Arsène Houssaye’s “Des destinées de l’âme” was published in 1879 and was bound in human skin by Dr. Ludovic Bouland.

Harvard University

“I’m very glad that they finally have made a statement,” Needham added. “It is absolutely the right thing to do.”

Harvard University declined to comment on Needham’s open letter to ABC News.

In 2014, the University publicly confirmed that the binding was made from human skin, however, the 19th-century book remained available to “anyone who asked for it,” Harvard said in the statement, “regardless of their reason for wishing to consult it.”

A Harvard library associate revealed that “decades ago” the book was used to “haze” Houghton Library student employees by asking them to “retrieve the book without being told it included human remains,” according to Harvard’s press release.

PHOTO: In this Feb. 20, 2008, file photo, the Houghton Library is shown on the campus of Harvard University in Cambridge, Mass.

In this Feb. 20, 2008, file photo, the Houghton Library is shown on the campus of Harvard University in Cambridge, Mass.

The Boston Globe via Getty Images, FILE

Tom Hyry, Harvard’s associate university librarian for archives and Anne-Marie Eze, associate librarian of Houghton Library conducted a Q&A on Wednesday where they explained why the book remained in the collection for nearly a century.

“We’ve been working towards this for a few years now as part of the University’s larger project of addressing human remains in its collections,” Eze, who chaired a Houghton Library task force researching the practice of binding books in human skin, said. “The review confirmed that we can have reasonable certainty that Bouland removed and utilized the skin without consent.”

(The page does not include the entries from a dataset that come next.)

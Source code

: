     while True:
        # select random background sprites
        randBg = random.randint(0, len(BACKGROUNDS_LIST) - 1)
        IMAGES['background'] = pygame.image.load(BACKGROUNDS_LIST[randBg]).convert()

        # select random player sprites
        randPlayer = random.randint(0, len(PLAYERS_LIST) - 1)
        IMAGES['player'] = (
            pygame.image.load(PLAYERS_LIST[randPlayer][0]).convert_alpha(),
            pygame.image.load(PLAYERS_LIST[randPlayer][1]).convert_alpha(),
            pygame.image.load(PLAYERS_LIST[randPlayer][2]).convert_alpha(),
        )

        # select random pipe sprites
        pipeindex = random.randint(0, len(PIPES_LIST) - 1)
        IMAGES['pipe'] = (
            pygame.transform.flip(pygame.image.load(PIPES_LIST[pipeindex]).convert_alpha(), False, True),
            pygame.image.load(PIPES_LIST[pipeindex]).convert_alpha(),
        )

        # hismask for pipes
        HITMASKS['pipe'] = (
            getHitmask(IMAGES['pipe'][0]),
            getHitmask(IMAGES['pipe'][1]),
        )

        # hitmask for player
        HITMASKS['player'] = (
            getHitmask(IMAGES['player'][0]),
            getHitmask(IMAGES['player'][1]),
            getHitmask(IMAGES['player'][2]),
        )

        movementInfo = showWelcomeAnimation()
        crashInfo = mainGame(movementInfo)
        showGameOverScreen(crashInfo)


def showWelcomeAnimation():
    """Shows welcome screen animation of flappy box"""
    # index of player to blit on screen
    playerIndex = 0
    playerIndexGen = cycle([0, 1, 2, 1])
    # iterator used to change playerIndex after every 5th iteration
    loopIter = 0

Addressing the “past failures in our stewardship of the book,” Hyry apologized and maintained that the University is “determined to move forward with care.”

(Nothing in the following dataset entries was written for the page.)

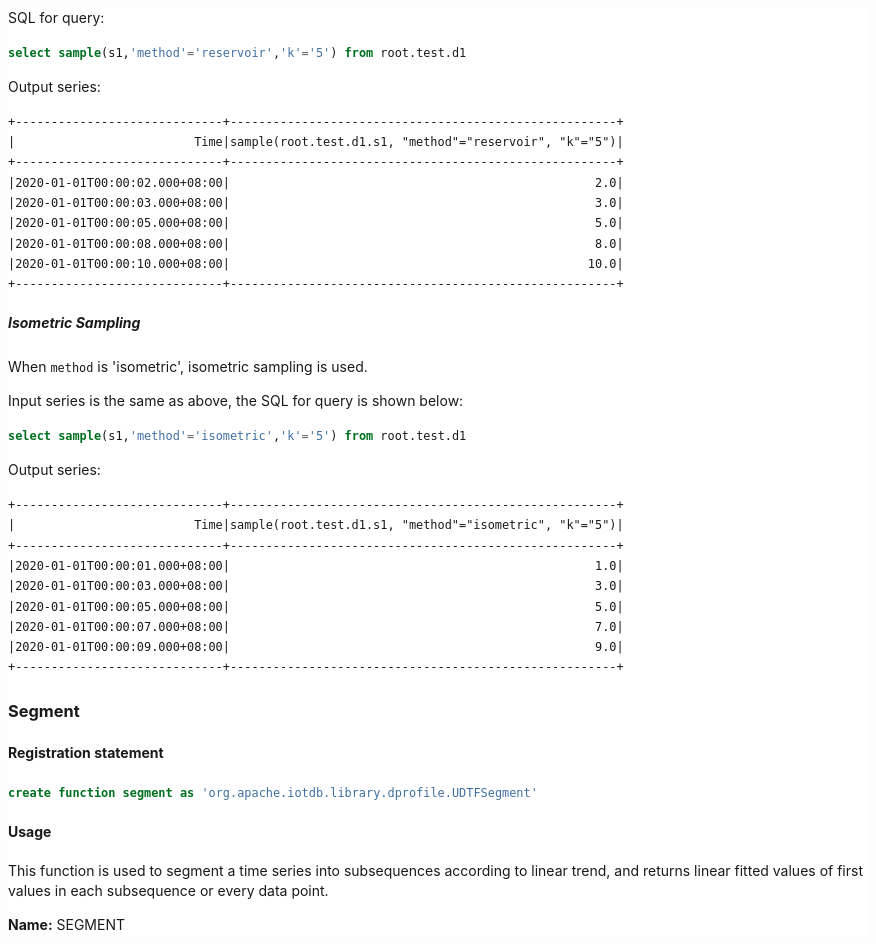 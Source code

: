 SQL for query:

```sql
select sample(s1,'method'='reservoir','k'='5') from root.test.d1
```

Output series:

```
+-----------------------------+------------------------------------------------------+
|                         Time|sample(root.test.d1.s1, "method"="reservoir", "k"="5")|
+-----------------------------+------------------------------------------------------+
|2020-01-01T00:00:02.000+08:00|                                                   2.0|
|2020-01-01T00:00:03.000+08:00|                                                   3.0|
|2020-01-01T00:00:05.000+08:00|                                                   5.0|
|2020-01-01T00:00:08.000+08:00|                                                   8.0|
|2020-01-01T00:00:10.000+08:00|                                                  10.0|
+-----------------------------+------------------------------------------------------+
```

##### Isometric Sampling

When `method` is 'isometric', isometric sampling is used.

Input series is the same as above, the SQL for query is shown below:

```sql
select sample(s1,'method'='isometric','k'='5') from root.test.d1
```

Output series:

```
+-----------------------------+------------------------------------------------------+
|                         Time|sample(root.test.d1.s1, "method"="isometric", "k"="5")|
+-----------------------------+------------------------------------------------------+
|2020-01-01T00:00:01.000+08:00|                                                   1.0|
|2020-01-01T00:00:03.000+08:00|                                                   3.0|
|2020-01-01T00:00:05.000+08:00|                                                   5.0|
|2020-01-01T00:00:07.000+08:00|                                                   7.0|
|2020-01-01T00:00:09.000+08:00|                                                   9.0|
+-----------------------------+------------------------------------------------------+
```

### Segment

#### Registration statement

```sql
create function segment as 'org.apache.iotdb.library.dprofile.UDTFSegment'
```

#### Usage

This function is used to segment a time series into subsequences according to linear trend, and returns linear fitted values of first values in each subsequence or every data point.

**Name:** SEGMENT
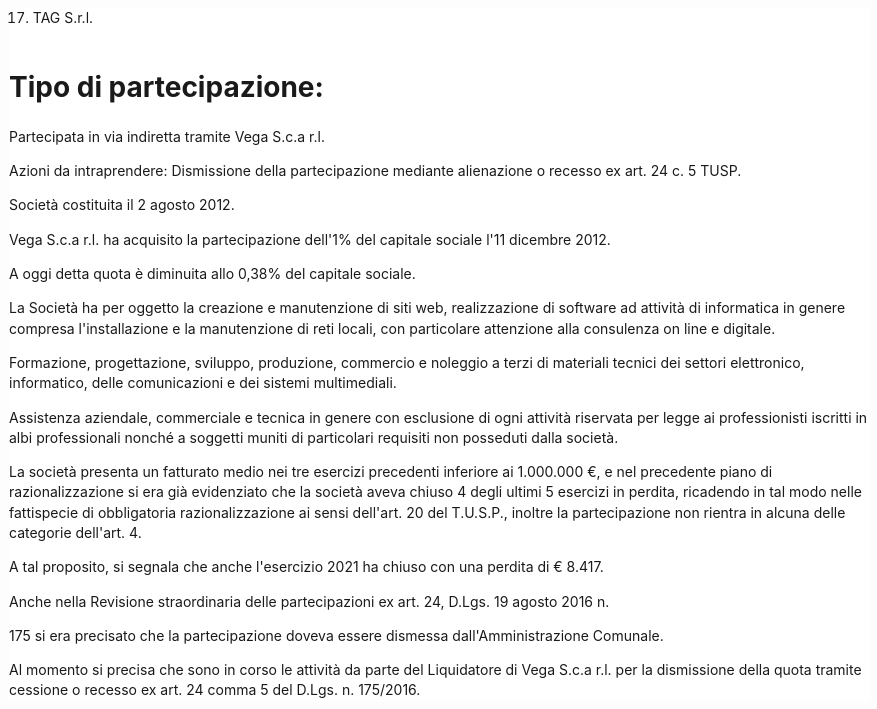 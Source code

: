 17. TAG S.r.l.

# Tipo di partecipazione:
Partecipata in via indiretta tramite Vega S.c.a r.l.

Azioni da intraprendere: Dismissione della partecipazione mediante alienazione o recesso ex art. 24 c. 5 TUSP.

Società costituita il 2 agosto 2012.

Vega S.c.a r.l. ha acquisito la partecipazione dell'1% del capitale sociale l'11 dicembre 2012.

A oggi detta quota è diminuita allo 0,38% del capitale sociale.

La Società ha per oggetto la creazione e manutenzione di siti web, realizzazione di software ad attività di informatica in genere compresa l'installazione e la manutenzione di reti locali, con particolare attenzione alla consulenza on line e digitale.

Formazione, progettazione, sviluppo, produzione, commercio e noleggio a terzi di materiali tecnici dei settori elettronico, informatico, delle comunicazioni e dei sistemi multimediali.

Assistenza aziendale, commerciale e tecnica in genere con esclusione di ogni attività riservata per legge ai professionisti iscritti in albi professionali nonché a soggetti muniti di particolari requisiti non posseduti dalla società.

La società presenta un fatturato medio nei tre esercizi precedenti inferiore ai 1.000.000 €, e nel precedente piano di razionalizzazione si era già evidenziato che la società aveva chiuso 4 degli ultimi 5 esercizi in perdita, ricadendo in tal modo nelle fattispecie di obbligatoria razionalizzazione ai sensi dell'art. 20 del T.U.S.P., inoltre la partecipazione non rientra in alcuna delle categorie dell'art. 4.

A tal proposito, si segnala che anche l'esercizio 2021 ha chiuso con una perdita di € 8.417.

Anche nella Revisione straordinaria delle partecipazioni ex art. 24, D.Lgs. 19 agosto 2016 n.

175 si era precisato che la partecipazione doveva essere dismessa dall'Amministrazione Comunale.

Al momento si precisa che sono in corso le attività da parte del Liquidatore di Vega S.c.a r.l. per la dismissione della quota tramite cessione o recesso ex art. 24 comma 5 del D.Lgs. n. 175/2016.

“We apologize on behalf of Harvard Library for past failures in our stewardship of the book that further objectified and compromised the dignity of the human being at the center,” Hyry said. “We are determined to move forward with care, sensitivity, and ethical responsibility and are committed to best practices in the field, including reflection and correcting historical errors. “

The human binding was removed from “Des destinées de l’âme” in March and is currently in secure storage at the Harvard Library, according to Eze, who noted, “The library is consulting with appropriate authorities at the University and in France to determine an appropriate and respectful way of laying the remains to rest.”